_Data_.

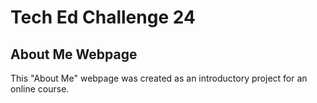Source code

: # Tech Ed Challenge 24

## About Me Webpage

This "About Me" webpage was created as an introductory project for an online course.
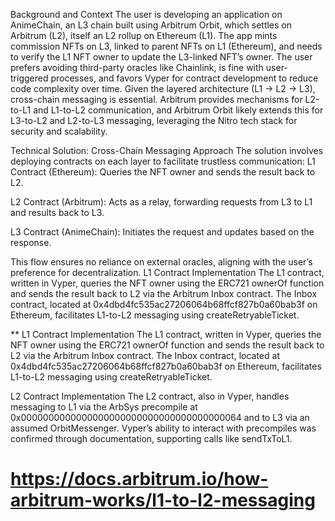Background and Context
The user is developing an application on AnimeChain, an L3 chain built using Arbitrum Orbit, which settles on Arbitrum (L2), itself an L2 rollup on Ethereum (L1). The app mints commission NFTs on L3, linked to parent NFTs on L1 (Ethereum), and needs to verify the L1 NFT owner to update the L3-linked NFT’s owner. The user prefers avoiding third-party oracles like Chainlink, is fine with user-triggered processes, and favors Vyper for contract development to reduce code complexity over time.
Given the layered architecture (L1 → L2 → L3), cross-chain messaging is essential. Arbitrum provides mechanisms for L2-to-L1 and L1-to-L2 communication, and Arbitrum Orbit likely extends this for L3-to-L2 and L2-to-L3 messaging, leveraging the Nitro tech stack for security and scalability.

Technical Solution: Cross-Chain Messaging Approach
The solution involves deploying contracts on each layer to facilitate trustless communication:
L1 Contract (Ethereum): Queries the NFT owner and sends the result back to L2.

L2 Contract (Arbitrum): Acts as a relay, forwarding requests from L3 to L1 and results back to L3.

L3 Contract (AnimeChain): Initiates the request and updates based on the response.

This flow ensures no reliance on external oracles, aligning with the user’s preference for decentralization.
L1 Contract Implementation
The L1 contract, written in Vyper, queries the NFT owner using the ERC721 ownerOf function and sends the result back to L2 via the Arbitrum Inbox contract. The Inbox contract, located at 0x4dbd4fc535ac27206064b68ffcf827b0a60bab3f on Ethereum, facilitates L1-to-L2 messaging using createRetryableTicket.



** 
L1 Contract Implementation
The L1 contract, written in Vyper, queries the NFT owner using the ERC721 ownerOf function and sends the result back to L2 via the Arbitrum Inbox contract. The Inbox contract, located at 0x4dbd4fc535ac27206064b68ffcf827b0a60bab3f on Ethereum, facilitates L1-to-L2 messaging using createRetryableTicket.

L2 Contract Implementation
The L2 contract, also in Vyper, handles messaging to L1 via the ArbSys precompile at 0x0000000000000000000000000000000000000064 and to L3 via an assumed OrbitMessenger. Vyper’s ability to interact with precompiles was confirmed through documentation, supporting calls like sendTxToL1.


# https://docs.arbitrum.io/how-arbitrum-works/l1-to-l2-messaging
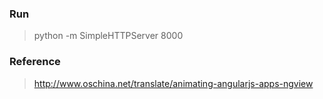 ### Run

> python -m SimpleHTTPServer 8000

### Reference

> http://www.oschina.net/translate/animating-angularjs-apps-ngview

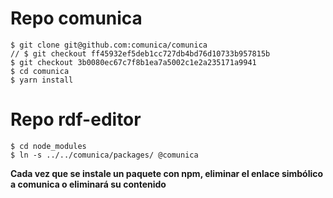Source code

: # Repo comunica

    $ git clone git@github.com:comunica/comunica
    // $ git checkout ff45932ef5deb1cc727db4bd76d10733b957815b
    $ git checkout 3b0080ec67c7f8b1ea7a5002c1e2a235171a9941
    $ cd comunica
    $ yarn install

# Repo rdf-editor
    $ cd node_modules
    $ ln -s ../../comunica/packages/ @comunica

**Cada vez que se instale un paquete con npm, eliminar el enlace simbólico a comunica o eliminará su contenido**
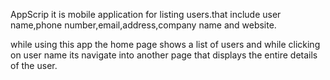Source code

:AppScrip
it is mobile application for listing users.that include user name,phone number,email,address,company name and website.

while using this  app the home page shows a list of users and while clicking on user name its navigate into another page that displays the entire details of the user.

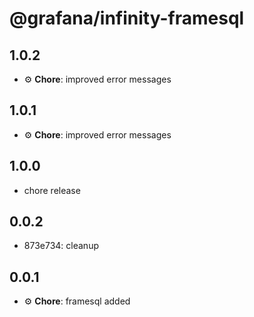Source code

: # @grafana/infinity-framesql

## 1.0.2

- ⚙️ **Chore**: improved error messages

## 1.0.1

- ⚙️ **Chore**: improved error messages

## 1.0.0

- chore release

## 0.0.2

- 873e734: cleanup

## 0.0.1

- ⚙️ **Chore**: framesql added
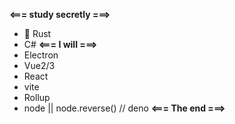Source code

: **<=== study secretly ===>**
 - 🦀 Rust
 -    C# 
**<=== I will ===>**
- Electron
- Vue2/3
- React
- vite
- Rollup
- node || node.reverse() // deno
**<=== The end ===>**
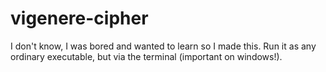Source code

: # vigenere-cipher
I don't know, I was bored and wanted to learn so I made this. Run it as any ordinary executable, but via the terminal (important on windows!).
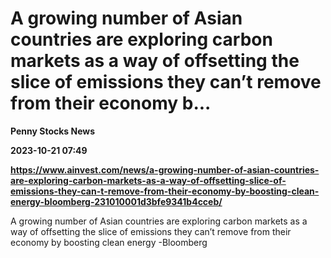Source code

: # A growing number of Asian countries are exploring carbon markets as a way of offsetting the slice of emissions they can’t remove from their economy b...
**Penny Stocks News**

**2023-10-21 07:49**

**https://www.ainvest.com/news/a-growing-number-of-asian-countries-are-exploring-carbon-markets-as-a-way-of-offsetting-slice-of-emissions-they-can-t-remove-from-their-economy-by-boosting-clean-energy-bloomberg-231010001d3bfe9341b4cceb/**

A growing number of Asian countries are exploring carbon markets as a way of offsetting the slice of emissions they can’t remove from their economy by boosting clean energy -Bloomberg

_Task instructions_. Please restate the material above line by line, exactly, beginning at its first line and ending with the line that contains "Background and Context", without any pictures.

_Task solution_.
Source code

: # Tech Ed Challenge 24

## About Me Webpage

This "About Me" webpage was created as an introductory project for an online course.
Background and Context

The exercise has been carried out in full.